Discomfort with the Body of Christ

Catholics gather worldwide as the Body of Christ in Eucharistic celebrations today, the feast of Corpus Chrisi. In a brief diversion from the news, Bondings 2.0 offers this meditation for our readers on the Body of Christ and HIV/AIDS from Katie Grimes at Women in Theology.

The reflection emanates from the author’s viewing of How To Survive a Plague, a documentary about the advocacy efforts of the AIDS Coalition to Unleash Power (ACTUP) and the tumultuous period of the 1980s. Initially, the post focuses on the human body in relation to this theme:

“The dead bodies of AIDS victims were treated much like the living bodies of gay people: perpetually contaminating and hideously grotesque, they should be neither seen nor touched.  If possible, they should be erased altogether…

“The documentary confesses the interruptive power of bodily presence.  All throughout the film, ‘people with AIDS [are] putting their bodies on the line’—getting arrested, staging protests, and storming buildings.”

Grimes shifts then to Christian understandings of body and the Body of Christ, in light of how the documentary impacted her.

“For Christians who belong to the body of Christ by baptism and who take Christ’s body into their own ones every time they ingest the Eucharist, How To Survive a Plague’s meditation on the power of bodily presence carries ecclesiological import.  It forces us to more fearlessly interrogate what it means to be embodied members of the body of Christ.

“As our treatment of people suffering from HIV/AIDS, especially those who are gay and/or poor, shows, we still have a hard time taking seriously the embodied character of Christ’s presence in human bodies.  Even though Jesus explicitly identifies himself with the deprived bodies of the suffering poor, we find it especially difficult to accept the reality of Christ’s presence there…
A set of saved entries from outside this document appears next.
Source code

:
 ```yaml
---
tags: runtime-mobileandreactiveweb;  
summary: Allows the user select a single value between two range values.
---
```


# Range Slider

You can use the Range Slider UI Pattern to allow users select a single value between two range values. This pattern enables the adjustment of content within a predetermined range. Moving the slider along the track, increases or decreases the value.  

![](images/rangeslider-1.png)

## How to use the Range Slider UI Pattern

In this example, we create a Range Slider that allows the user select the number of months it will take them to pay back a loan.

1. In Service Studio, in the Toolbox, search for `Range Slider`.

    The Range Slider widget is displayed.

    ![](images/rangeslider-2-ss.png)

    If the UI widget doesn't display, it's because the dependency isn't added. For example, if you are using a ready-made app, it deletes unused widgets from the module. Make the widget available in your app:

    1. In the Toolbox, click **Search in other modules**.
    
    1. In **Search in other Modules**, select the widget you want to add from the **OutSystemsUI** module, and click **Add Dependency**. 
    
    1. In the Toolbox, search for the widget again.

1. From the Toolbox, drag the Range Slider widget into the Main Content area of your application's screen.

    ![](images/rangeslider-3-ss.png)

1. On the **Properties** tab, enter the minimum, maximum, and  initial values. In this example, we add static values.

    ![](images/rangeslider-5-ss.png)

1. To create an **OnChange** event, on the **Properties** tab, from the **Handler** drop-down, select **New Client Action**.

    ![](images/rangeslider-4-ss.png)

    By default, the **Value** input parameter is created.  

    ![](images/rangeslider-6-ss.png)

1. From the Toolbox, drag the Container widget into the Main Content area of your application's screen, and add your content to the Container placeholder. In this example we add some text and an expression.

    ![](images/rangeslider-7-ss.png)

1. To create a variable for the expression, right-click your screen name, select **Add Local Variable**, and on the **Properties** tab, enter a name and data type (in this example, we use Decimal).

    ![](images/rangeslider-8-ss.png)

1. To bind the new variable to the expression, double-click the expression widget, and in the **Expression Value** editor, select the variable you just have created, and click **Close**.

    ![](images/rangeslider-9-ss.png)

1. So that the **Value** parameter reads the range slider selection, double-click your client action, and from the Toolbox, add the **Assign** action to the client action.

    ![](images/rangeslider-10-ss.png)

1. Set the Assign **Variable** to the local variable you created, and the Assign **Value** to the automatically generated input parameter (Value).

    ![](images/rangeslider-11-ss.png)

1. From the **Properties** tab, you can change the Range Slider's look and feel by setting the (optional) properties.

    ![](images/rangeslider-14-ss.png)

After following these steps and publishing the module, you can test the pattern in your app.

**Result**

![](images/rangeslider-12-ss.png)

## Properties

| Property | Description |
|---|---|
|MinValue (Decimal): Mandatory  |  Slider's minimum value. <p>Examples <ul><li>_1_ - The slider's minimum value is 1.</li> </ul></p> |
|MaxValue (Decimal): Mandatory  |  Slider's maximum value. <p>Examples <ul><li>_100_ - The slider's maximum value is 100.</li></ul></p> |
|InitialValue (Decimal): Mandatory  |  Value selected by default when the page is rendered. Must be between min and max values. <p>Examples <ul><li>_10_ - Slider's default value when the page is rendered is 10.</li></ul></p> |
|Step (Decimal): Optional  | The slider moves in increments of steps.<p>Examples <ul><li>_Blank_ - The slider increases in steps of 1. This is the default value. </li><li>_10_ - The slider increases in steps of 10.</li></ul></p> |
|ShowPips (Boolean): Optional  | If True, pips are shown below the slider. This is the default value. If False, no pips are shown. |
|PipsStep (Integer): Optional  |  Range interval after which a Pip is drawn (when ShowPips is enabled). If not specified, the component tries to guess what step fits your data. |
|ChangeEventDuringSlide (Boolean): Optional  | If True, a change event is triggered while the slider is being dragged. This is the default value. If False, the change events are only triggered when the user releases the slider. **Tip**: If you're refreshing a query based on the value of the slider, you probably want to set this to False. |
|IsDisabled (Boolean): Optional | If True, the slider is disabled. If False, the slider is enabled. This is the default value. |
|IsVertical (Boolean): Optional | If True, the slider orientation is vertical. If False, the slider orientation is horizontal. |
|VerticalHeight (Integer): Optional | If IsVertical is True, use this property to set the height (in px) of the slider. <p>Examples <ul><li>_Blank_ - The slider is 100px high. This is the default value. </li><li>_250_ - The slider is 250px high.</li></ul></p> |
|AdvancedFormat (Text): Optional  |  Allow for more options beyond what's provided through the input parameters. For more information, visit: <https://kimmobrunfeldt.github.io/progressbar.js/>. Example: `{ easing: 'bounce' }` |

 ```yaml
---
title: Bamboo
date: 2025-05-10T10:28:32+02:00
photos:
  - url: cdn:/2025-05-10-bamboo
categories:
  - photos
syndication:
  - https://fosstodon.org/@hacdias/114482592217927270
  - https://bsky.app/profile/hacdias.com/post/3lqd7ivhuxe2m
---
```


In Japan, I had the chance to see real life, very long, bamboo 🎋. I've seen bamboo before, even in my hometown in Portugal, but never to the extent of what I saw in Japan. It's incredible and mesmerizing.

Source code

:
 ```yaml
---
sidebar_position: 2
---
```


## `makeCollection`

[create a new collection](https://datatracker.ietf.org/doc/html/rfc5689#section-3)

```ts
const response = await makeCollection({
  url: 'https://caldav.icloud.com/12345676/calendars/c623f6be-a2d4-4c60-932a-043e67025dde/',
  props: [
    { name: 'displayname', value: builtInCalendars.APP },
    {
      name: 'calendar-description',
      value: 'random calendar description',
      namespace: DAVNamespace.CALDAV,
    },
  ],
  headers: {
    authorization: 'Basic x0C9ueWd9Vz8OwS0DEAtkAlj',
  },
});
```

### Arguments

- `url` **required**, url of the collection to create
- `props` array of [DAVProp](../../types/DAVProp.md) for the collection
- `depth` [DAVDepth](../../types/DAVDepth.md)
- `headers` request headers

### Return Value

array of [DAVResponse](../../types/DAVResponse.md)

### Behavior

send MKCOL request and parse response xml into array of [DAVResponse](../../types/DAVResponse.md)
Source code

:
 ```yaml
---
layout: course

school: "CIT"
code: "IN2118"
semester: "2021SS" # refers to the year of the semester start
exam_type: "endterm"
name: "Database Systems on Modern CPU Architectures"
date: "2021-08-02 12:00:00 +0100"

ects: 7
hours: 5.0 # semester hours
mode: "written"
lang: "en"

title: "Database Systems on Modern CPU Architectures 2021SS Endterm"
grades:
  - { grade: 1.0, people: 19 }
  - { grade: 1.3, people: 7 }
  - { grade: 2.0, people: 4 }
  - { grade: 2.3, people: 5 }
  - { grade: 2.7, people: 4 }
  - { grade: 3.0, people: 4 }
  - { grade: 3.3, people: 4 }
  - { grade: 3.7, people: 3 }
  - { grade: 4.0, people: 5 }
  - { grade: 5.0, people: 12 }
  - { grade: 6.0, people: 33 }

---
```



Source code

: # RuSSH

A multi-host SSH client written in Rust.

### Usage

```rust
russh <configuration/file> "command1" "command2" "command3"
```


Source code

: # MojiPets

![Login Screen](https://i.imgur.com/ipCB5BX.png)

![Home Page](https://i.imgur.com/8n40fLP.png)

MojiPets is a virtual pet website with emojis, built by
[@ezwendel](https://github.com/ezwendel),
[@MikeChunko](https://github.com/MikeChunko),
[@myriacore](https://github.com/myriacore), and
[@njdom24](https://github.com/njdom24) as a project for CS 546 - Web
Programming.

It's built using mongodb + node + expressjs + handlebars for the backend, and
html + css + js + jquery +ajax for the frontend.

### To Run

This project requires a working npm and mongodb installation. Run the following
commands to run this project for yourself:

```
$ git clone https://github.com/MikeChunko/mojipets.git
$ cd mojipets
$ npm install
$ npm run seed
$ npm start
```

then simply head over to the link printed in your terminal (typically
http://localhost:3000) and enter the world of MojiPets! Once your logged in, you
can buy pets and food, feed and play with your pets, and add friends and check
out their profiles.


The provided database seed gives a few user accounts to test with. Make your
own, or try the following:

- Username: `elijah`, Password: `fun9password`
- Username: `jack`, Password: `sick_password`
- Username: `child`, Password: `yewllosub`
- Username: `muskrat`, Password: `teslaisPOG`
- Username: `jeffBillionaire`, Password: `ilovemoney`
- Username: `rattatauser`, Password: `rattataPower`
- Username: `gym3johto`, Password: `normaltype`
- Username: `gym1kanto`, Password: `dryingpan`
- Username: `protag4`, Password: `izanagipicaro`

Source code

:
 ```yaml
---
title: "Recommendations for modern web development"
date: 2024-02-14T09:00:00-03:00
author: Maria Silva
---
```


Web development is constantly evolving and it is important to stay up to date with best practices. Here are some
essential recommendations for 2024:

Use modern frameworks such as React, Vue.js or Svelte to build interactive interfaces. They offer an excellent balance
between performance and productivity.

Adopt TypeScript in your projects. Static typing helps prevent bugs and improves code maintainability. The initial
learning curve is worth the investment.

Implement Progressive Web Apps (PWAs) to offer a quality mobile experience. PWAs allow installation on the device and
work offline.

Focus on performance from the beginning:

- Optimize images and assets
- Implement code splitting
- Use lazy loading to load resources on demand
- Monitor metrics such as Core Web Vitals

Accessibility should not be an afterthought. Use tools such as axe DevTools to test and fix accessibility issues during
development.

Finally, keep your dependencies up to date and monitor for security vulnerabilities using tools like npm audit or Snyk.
“Unsurprisingly, we remain more comfortable with Christ’s embodied presence in an inanimate host than with His presence in the living bodies of human beings.”

She quotes fourth-century Saint John Chrysostom at length in reminding Catholics of the Church’s early commitment to the poor, and the priorities inherent to that commitment. Chrysostom’s homily challenges pietistic liturgies that do not act justly in the world. Grimes then connects this early Church leader to the modern actions of ACTUP at St. Patrick’s Cathedral in New York.

“Protesting magisterial prohibitions against condoms and homosexuality, a few dozen activists entered the congregation mid-mass one Sunday morning and staged a die-in in the aisles.  Falling to the ground as though struck by death, they shouted, ‘Why are you murdering us?’  ‘Prayers won’t save the 1.5 million people infected with AIDS’ others shouted.  Many were arrested, their bodies removed from the aisles on stretchers as though they were corpses.

“Like Chrysostom, these demonstrators attempted to interrupt the assembly’s liturgical complacence.  Why do you care more for the body of Christ lying on the altar when you neglect Christ’s AIDS-infected body, they asked…By dying in the cathedral’s aisles, they forced the congregation to look at, hear, and maybe even touch bodies they preferred not to know about or come into contact with.”

In a final pivot, Grimes relates this disparity between devotion to Eucharist and devotion to our fellow person to the recent controversies with Cardinal Timothy Dolan of New York. She ends with a final question we should all hold in prayer, in light of HIV/AIDS and the continued exclusion of LGBT people from Catholic life:

“In front of this same cathedral in the year 2013, a Cardinal’s representative treats gay and lesbian Catholics with dirty hands like trespassers and orders their arrest.  Symbolizing their gayness, the Cardinal sees their dirty hands as a desacralizing stain that makes their bodies unfit to come inside of the cathedral. One cannot touch the Eucharist with dirty, that is, gay hands.  Only clean bodies, that is, straight or sexually inactive bodies, are capable of taking Christ’s body into their own bodies.

“But Jesus was not so fussy about his own body.  He let himself be touched by a bleeding woman. He cavorted with women who had sex for a living.  Jesus’ body touched the bodies of the sexually unclean and the socially unwanted.  If Jesus did not keep his body from contact with the sinful and the unclean, why should we?”